● DATA RECORDS:
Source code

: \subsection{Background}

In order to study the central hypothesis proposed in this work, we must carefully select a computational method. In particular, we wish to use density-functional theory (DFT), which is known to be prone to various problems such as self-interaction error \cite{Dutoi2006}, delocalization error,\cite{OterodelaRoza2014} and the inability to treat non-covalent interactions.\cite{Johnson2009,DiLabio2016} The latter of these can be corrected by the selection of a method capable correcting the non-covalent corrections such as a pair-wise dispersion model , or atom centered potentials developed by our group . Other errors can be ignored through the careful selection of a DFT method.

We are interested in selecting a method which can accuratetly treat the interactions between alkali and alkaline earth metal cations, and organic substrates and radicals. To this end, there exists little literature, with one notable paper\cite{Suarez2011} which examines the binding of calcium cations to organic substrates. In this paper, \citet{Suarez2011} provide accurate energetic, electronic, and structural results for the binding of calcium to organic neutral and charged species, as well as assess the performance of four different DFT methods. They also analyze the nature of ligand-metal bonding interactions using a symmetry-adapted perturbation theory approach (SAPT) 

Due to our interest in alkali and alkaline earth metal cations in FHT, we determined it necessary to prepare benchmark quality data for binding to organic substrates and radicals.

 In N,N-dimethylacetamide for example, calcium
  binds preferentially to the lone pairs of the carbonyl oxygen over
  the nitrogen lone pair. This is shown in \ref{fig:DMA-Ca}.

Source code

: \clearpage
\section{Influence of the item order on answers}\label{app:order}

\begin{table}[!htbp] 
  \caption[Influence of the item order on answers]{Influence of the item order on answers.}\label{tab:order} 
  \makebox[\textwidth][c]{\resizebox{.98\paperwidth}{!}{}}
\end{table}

● ABOUT THIS EXERCISE:
Look through the entries above and list every line containing "item".

● COMPLETED EXERCISE:
\section{Influence of the item order on answers}\label{app:order}
  \caption[Influence of the item order on answers]{Influence of the item order on answers.}\label{tab:order} 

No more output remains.